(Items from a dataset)
# # # #
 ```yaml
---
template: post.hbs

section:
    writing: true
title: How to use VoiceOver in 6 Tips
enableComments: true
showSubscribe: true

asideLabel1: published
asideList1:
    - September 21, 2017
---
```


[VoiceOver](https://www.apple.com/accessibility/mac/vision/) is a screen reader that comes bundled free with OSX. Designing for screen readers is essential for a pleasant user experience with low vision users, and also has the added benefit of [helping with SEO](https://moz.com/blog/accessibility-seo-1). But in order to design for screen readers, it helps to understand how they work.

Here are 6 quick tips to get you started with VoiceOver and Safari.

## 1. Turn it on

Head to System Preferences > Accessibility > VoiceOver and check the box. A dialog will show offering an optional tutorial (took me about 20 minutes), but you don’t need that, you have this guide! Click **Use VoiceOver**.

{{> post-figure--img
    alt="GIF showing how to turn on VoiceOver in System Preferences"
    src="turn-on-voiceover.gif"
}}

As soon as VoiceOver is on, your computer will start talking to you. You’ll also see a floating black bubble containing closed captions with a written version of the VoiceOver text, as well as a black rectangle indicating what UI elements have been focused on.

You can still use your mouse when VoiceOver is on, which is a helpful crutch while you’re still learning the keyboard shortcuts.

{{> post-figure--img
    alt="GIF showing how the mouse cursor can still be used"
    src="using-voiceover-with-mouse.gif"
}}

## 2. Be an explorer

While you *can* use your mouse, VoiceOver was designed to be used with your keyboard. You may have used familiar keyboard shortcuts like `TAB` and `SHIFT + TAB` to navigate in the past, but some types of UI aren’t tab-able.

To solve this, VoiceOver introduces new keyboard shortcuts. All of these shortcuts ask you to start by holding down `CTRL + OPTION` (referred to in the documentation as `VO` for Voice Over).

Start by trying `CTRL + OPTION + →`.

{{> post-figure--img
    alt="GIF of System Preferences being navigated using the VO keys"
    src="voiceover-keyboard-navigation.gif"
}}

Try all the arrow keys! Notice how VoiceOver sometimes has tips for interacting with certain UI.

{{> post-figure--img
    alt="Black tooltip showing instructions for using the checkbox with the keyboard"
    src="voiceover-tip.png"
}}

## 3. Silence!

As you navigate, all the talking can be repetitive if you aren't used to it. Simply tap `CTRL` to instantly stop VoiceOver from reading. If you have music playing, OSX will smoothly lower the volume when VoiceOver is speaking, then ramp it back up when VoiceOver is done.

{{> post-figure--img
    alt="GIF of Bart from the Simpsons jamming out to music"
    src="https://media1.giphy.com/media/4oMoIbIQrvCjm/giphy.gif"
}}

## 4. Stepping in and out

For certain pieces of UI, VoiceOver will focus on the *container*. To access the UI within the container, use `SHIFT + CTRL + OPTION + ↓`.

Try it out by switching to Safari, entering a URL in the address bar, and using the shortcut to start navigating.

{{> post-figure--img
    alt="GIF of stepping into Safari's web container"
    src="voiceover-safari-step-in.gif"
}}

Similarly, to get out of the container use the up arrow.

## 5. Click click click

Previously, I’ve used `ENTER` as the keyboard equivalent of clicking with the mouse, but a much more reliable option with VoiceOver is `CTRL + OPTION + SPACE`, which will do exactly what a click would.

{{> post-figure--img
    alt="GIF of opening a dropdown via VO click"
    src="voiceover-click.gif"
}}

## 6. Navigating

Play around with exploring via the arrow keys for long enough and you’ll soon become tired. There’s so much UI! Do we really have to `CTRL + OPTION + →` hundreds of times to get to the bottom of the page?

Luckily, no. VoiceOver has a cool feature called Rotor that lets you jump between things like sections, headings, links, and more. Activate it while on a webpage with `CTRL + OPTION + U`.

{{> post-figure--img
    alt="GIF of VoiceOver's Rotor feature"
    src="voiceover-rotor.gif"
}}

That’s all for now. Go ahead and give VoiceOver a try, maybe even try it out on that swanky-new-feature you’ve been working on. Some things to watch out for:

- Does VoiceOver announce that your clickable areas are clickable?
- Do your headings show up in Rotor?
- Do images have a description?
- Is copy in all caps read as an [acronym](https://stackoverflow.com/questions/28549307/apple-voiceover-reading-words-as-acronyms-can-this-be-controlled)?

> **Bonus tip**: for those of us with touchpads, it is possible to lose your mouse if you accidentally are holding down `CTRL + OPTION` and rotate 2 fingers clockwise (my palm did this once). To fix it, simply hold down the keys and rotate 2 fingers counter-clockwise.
# # # #
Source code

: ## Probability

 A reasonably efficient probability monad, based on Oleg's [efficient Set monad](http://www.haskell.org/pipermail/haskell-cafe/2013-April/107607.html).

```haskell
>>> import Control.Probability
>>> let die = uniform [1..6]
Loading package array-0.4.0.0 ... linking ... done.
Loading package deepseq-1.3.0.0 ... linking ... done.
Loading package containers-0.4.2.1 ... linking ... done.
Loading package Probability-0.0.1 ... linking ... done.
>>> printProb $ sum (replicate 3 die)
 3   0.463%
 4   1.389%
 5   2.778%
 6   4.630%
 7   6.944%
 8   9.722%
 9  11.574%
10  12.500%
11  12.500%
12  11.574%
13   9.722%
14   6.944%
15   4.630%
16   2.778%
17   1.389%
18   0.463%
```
# # # #
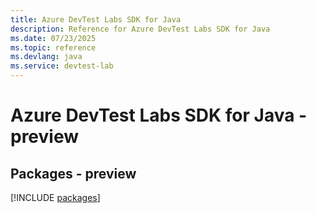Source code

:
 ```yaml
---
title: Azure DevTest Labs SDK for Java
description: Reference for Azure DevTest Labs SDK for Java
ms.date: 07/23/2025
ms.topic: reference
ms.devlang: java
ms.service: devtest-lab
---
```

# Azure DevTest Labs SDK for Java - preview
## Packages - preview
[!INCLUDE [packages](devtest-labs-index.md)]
# # # #
- [AIM OF THE TASK] Could you tally the lines in these records that contain the word "which" and give only the result?

- [RESPONSE TO THE EXERCISE] 2